The ACLU’s position is unsupported in law or common sense, and Ohio’s law will eventually be upheld. Although we can and will defend this law based on the constitution, Ohio will also supply evidence and challenge the Left’s prevailing mythology regarding what it euphemistically calls “gender-affirming care.”

Ohio’s law, passed over Governor Mike DeWine’s veto on January 24, does not apply to adults — after all, it’s a free country. The law merely joins a long line of time-tested legal protections for kids on things like buying alcohol and tobacco, voting, and tattoos, among others.

But these protections for children are even more important when the decisions are irreversible. After all, a decision to use tobacco today is not a decision to use tobacco habitually. A contract can be canceled. But some children subjected to medical interventions of this nature have both later regretted it and carried irreversible effects from it.

The ACLU counters that H.B. 68 violates equal-protection principles. Essentially, the organization argues that transgender children have immutable characteristics and that those characteristics have resulted in historical discrimination. But it will have to prove these assertions in court with live testimony subject to cross-examination, not merely pronounce them.

States have long defended their democratically enacted laws by arguing constitutional and legal principles. When it is necessary to prove facts, one or both sides typically submit “declarations” from experts, on which the court then relies.
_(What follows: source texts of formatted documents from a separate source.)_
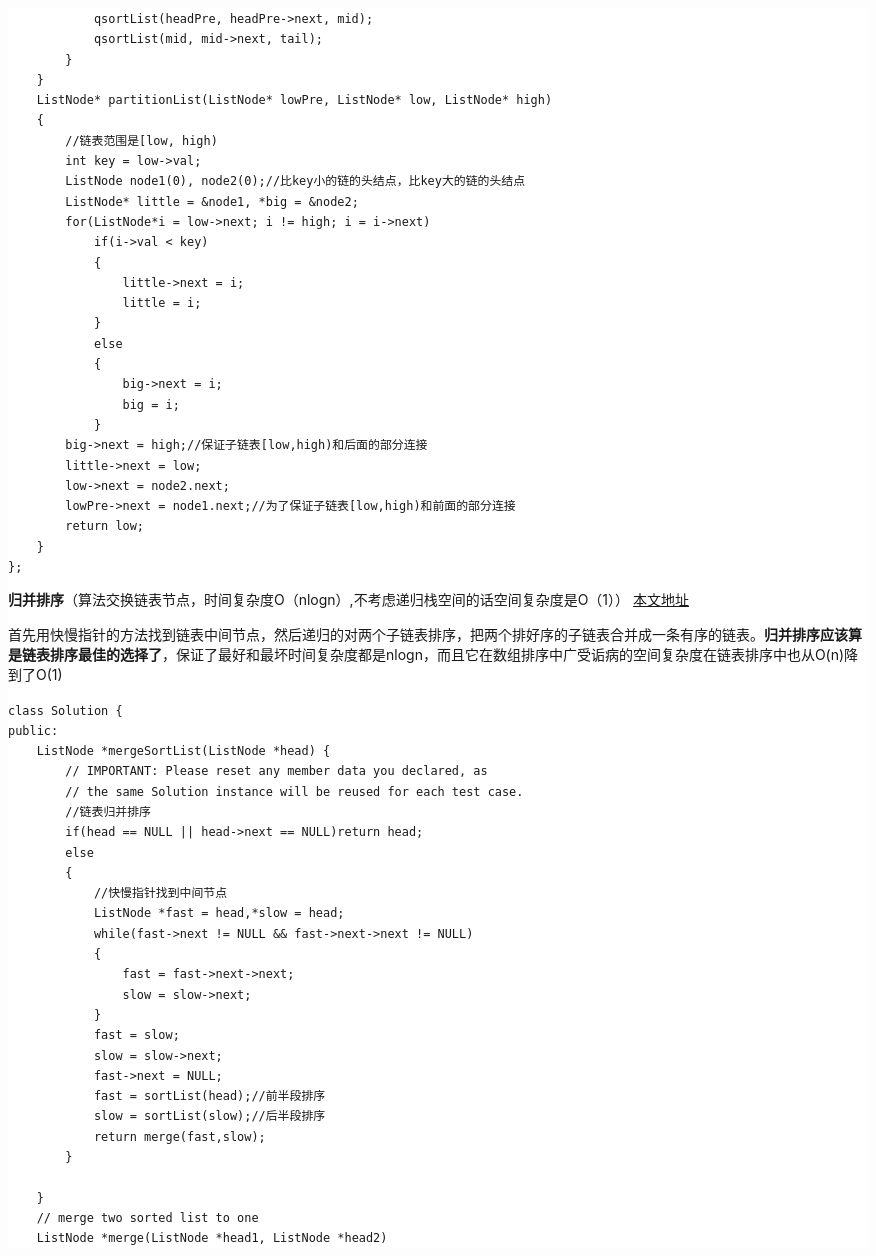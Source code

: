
 ```
            qsortList(headPre, headPre->next, mid);
            qsortList(mid, mid->next, tail);
        }
    }
    ListNode* partitionList(ListNode* lowPre, ListNode* low, ListNode* high)
    {
        //链表范围是[low, high)
        int key = low->val;
        ListNode node1(0), node2(0);//比key小的链的头结点，比key大的链的头结点
        ListNode* little = &node1, *big = &node2;
        for(ListNode*i = low->next; i != high; i = i->next)
            if(i->val < key)
            {
                little->next = i;
                little = i;
            }
            else
            {
                big->next = i;
                big = i;
            }
        big->next = high;//保证子链表[low,high)和后面的部分连接
        little->next = low;
        low->next = node2.next;
        lowPre->next = node1.next;//为了保证子链表[low,high)和前面的部分连接
        return low;
    }
};
```

**归并排序**（算法交换链表节点，时间复杂度O（nlogn）,不考虑递归栈空间的话空间复杂度是O（1））                        [本文地址](http://www.cnblogs.com/TenosDoIt/p/3666585.html)

首先用快慢指针的方法找到链表中间节点，然后递归的对两个子链表排序，把两个排好序的子链表合并成一条有序的链表。**归并排序应该算是链表排序最佳的选择了**，保证了最好和最坏时间复杂度都是nlogn，而且它在数组排序中广受诟病的空间复杂度在链表排序中也从O(n)降到了O(1)

```
class Solution {
public:
    ListNode *mergeSortList(ListNode *head) {
        // IMPORTANT: Please reset any member data you declared, as
        // the same Solution instance will be reused for each test case.
        //链表归并排序
        if(head == NULL || head->next == NULL)return head;
        else
        {
            //快慢指针找到中间节点
            ListNode *fast = head,*slow = head;
            while(fast->next != NULL && fast->next->next != NULL)
            {
                fast = fast->next->next;
                slow = slow->next;
            }
            fast = slow;
            slow = slow->next;
            fast->next = NULL;
            fast = sortList(head);//前半段排序
            slow = sortList(slow);//后半段排序
            return merge(fast,slow);
        }
         
    }
    // merge two sorted list to one
    ListNode *merge(ListNode *head1, ListNode *head2)
```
In this case, Ohio will not rely solely on declarations in a paper-thin record. We will present the evidence the plaintiffs wish to ignore. We will challenge their experts. They will have to prove their contention that these therapies are not irreversible, with permanent changes. They will be pressed on their claims that the prohibited procedures are safe. They will be required to prove that the procedures’ effect on mental health is worth any of the risks. And the State will prove that this area of medicine is incomplete. Indeed, European countries with more experience than the United States are retreating from the approach supported by the ACLU. There will be a fulsome evidentiary record for the court.

Not every case requires such an aggressive approach. This one does, and Ohio will not concede the ground.
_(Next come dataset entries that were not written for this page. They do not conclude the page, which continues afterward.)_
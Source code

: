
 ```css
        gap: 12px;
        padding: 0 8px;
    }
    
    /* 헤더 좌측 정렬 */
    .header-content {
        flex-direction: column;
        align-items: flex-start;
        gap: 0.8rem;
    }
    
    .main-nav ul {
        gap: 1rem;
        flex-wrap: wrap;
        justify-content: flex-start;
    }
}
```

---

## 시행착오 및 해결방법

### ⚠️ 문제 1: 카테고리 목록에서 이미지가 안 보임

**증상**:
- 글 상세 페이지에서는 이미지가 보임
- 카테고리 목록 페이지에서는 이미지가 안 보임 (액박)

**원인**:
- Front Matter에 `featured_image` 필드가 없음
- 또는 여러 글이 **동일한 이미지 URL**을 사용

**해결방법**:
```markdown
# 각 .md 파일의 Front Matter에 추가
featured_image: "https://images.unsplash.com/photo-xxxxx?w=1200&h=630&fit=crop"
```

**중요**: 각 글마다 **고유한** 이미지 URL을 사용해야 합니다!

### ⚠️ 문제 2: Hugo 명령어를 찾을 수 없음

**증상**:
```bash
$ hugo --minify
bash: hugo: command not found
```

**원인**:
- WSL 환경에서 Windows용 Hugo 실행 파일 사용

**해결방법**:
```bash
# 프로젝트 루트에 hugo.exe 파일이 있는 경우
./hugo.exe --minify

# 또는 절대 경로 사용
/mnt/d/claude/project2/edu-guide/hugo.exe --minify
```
The plaintiffs also argue that they are being discriminated against based on gender — that certain hormone therapies are prohibited based on their gender. Testosterone will not block the onset of puberty in a male.
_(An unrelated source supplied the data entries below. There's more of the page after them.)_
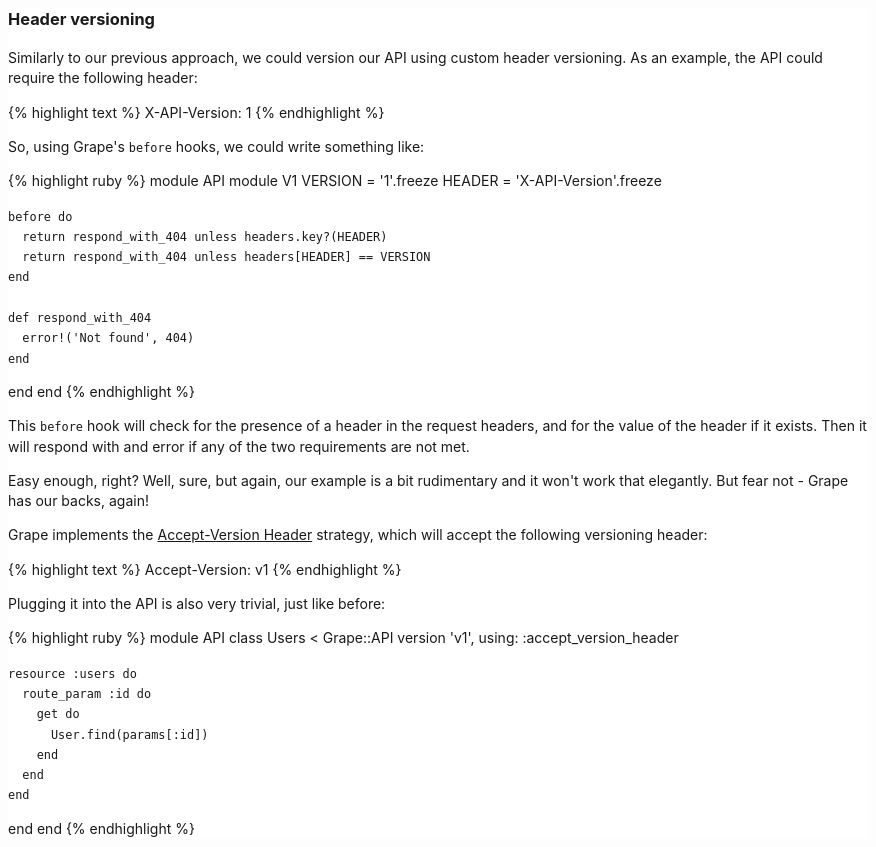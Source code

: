 ### Header versioning

Similarly to our previous approach, we could version our API using custom header
versioning. As an example, the API could require the following header:

{% highlight text %}
X-API-Version: 1
{% endhighlight %}

So, using Grape's `before` hooks, we could write something like:

{% highlight ruby %}
module API
  module V1
    VERSION = '1'.freeze
    HEADER = 'X-API-Version'.freeze

    before do
      return respond_with_404 unless headers.key?(HEADER)
      return respond_with_404 unless headers[HEADER] == VERSION
    end

    def respond_with_404
      error!('Not found', 404)
    end
  end
end
{% endhighlight %}

This `before` hook will check for the presence of a header in the request
headers, and for the value of the header if it exists. Then it will respond with
and error if any of the two requirements are not met.

Easy enough, right? Well, sure, but again, our example is a bit rudimentary and
it won't work that elegantly. But fear not - Grape has our backs, again!

Grape implements the
[Accept-Version Header](https://github.com/ruby-grape/grape#accept-version-header)
strategy, which will accept the following versioning header:

{% highlight text %}
Accept-Version: v1
{% endhighlight %}

Plugging it into the API is also very trivial, just like before:

{% highlight ruby %}
module API
  class Users < Grape::API
    version 'v1', using: :accept_version_header

    resource :users do
      route_param :id do
        get do
          User.find(params[:id])
        end
      end
    end
  end
end
{% endhighlight %}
This argument was already addressed in the U.S. Court of Appeals for the Sixth Circuit. This may be part of the reason the ACLU brought the case in state court instead of federal court. Chief Judge Sutton’s opinion for the Sixth Circuit found that a Tennessee law similar to Ohio’s was unlikely to violate the equal-protection clause. In his words, laws like those in Tennessee and Ohio are “equally applicable to all minors, no matter their sex at birth.”

Of course, promoting therapy to change gender is at odds with the plaintiffs’ earlier argument that gender is an immutable characteristic subject to increased constitutional scrutiny. But that’s why we have trials, and why cross-examination, evidence, and argument are important.

All who suffer from gender dysphoria, especially children, deserve to be treated with compassion and dignity. We should assume that the families of those children want the best for them. Which is precisely why a growing number of nations, and more than half the states, have passed laws protecting children from irreversible, adult medical decisions for which they are ill-prepared. As in Ohio, these laws reflect the consensus of the people of their states. They ought to be defended and upheld against the assault of lawfare practitioners who would substitute their elite judgment for that of the duly elected representatives of the people.